Exercise brief » I need each line of the entries below that includes the string "brightgreen".

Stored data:
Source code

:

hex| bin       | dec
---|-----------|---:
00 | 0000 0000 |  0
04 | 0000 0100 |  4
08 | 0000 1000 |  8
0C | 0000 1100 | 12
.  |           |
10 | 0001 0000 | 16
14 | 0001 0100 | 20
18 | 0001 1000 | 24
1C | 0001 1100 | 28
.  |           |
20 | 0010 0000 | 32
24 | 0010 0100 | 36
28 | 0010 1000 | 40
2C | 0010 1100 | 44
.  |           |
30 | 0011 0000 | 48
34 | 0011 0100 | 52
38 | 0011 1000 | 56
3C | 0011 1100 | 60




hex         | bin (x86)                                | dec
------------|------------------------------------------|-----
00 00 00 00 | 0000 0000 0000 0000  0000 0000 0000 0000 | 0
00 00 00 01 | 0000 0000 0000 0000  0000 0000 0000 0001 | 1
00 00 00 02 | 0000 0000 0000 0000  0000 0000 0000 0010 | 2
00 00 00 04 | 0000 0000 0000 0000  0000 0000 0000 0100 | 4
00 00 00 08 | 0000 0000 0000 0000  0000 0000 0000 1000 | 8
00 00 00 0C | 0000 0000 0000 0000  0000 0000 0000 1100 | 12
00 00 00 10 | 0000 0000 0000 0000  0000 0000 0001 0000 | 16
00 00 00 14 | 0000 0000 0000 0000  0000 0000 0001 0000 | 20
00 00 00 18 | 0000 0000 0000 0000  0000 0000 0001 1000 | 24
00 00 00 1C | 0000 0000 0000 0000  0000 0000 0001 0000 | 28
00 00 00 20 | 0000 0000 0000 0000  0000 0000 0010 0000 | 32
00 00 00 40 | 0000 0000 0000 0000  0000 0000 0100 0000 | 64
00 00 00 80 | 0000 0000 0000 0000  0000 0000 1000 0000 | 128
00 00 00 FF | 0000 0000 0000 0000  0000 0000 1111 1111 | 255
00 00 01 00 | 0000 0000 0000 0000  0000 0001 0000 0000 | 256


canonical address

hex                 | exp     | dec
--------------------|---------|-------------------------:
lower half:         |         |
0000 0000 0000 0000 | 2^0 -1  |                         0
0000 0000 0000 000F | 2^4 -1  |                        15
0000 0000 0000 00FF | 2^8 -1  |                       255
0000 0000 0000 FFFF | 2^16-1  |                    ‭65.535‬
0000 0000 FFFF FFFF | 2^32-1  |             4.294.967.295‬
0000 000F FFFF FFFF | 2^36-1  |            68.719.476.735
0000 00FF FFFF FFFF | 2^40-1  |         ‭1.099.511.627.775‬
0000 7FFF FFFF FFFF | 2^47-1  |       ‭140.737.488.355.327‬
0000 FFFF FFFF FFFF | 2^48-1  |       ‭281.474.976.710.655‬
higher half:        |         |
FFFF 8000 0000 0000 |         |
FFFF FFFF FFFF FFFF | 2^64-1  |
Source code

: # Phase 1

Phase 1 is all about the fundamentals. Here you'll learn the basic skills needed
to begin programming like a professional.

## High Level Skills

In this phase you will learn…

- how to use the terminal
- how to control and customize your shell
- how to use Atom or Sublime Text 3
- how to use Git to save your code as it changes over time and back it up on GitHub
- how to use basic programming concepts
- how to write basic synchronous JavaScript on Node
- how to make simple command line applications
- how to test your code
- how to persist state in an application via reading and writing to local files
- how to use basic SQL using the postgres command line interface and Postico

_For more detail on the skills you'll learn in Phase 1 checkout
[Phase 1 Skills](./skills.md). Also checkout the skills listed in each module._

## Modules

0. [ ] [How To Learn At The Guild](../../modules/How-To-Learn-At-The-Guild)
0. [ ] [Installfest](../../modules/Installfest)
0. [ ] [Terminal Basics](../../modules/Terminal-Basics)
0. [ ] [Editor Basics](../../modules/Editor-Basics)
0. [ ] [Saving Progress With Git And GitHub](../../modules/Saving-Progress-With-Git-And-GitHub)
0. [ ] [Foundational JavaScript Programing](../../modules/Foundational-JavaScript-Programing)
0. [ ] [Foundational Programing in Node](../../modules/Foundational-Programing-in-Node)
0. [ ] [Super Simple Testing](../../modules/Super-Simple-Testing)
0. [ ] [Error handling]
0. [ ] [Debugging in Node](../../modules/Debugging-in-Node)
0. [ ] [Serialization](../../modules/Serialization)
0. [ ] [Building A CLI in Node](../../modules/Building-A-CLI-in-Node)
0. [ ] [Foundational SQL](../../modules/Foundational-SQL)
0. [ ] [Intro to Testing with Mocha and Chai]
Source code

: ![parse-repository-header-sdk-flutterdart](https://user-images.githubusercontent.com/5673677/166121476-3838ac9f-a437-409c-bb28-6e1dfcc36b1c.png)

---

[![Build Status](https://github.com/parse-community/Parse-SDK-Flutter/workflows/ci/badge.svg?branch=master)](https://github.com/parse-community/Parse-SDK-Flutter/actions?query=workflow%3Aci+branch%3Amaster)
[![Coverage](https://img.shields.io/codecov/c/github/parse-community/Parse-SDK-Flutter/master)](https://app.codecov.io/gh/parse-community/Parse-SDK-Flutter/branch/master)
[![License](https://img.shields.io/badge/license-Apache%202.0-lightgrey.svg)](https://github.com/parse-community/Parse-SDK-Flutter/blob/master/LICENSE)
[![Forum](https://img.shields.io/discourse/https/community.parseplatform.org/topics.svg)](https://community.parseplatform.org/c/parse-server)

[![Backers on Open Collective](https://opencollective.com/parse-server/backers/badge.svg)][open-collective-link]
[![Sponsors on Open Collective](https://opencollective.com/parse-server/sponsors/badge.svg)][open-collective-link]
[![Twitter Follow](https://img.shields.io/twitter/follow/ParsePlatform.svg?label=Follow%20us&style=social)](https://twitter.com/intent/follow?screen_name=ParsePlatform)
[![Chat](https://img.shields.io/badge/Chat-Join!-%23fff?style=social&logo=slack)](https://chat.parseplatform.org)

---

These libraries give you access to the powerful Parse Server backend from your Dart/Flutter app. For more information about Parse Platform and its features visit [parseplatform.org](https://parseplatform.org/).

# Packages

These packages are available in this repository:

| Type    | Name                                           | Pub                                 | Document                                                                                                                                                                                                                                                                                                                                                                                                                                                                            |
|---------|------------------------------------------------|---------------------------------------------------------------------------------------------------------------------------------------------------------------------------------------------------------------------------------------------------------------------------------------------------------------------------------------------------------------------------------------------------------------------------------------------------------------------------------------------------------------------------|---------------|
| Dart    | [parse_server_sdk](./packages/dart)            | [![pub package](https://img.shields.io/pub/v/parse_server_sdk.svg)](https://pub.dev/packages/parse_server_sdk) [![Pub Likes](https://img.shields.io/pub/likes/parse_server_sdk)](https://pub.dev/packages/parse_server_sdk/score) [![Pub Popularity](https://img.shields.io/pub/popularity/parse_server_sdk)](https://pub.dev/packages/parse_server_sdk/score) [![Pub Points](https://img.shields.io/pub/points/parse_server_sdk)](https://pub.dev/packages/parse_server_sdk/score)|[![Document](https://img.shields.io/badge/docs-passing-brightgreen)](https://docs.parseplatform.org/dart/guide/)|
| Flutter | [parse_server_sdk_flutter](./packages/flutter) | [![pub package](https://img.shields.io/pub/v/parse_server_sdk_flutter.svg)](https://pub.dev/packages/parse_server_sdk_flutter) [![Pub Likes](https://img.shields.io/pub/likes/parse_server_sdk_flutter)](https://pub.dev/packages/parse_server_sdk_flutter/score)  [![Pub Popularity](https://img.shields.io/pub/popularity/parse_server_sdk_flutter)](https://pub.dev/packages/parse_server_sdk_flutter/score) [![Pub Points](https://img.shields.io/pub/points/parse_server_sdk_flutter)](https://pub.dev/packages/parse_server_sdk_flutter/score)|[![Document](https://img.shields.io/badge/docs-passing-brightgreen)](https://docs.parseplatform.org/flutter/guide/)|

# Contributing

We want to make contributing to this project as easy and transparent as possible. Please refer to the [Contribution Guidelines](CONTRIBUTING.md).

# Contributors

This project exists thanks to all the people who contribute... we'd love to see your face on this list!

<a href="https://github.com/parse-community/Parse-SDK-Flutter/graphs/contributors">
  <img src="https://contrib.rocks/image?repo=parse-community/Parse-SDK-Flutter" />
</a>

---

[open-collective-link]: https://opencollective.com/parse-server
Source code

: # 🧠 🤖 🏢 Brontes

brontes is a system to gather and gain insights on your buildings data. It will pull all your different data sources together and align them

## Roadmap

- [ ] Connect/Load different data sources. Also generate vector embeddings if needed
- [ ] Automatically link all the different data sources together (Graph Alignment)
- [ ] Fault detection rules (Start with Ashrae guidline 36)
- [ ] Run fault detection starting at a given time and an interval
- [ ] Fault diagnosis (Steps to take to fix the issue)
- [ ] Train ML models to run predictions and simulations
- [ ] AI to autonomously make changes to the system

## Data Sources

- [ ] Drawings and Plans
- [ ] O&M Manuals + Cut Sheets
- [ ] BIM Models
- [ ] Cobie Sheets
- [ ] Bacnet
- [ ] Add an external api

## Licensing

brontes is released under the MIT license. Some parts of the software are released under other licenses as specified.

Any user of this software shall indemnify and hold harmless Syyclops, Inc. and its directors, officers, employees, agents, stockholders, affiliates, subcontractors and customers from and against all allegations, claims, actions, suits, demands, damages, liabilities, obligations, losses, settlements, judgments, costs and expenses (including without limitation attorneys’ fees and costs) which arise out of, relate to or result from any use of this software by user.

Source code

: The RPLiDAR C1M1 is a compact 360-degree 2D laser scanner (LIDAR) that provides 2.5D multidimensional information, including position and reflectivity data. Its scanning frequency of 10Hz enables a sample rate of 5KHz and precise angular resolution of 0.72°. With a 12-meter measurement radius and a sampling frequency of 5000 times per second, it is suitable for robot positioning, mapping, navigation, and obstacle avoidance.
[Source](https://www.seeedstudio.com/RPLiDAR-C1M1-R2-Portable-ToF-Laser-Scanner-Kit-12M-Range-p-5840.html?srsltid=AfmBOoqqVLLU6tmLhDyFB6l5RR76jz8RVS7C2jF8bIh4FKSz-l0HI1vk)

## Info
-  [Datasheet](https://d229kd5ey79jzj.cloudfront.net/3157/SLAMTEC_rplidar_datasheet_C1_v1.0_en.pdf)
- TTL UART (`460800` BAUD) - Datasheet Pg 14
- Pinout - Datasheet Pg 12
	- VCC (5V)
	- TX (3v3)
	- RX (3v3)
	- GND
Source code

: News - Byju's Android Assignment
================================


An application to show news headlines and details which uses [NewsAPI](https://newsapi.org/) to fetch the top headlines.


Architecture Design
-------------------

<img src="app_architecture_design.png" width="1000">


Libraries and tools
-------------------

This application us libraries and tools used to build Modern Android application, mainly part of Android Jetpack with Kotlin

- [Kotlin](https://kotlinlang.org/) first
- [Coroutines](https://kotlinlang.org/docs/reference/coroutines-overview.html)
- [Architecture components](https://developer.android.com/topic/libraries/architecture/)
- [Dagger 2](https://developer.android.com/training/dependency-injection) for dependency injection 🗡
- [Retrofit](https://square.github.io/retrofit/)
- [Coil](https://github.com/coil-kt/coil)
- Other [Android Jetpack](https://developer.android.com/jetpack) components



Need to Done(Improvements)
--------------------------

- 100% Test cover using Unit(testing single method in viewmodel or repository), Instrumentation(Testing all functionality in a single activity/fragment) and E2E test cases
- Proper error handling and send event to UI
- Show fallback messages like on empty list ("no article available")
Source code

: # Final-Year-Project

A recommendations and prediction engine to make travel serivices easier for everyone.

Solution for this task »
| Dart    | [parse_server_sdk](./packages/dart)            | [![pub package](https://img.shields.io/pub/v/parse_server_sdk.svg)](https://pub.dev/packages/parse_server_sdk) [![Pub Likes](https://img.shields.io/pub/likes/parse_server_sdk)](https://pub.dev/packages/parse_server_sdk/score) [![Pub Popularity](https://img.shields.io/pub/popularity/parse_server_sdk)](https://pub.dev/packages/parse_server_sdk/score) [![Pub Points](https://img.shields.io/pub/points/parse_server_sdk)](https://pub.dev/packages/parse_server_sdk/score)|[![Document](https://img.shields.io/badge/docs-passing-brightgreen)](https://docs.parseplatform.org/dart/guide/)|
| Flutter | [parse_server_sdk_flutter](./packages/flutter) | [![pub package](https://img.shields.io/pub/v/parse_server_sdk_flutter.svg)](https://pub.dev/packages/parse_server_sdk_flutter) [![Pub Likes](https://img.shields.io/pub/likes/parse_server_sdk_flutter)](https://pub.dev/packages/parse_server_sdk_flutter/score)  [![Pub Popularity](https://img.shields.io/pub/popularity/parse_server_sdk_flutter)](https://pub.dev/packages/parse_server_sdk_flutter/score) [![Pub Points](https://img.shields.io/pub/points/parse_server_sdk_flutter)](https://pub.dev/packages/parse_server_sdk_flutter/score)|[![Document](https://img.shields.io/badge/docs-passing-brightgreen)](https://docs.parseplatform.org/flutter/guide/)|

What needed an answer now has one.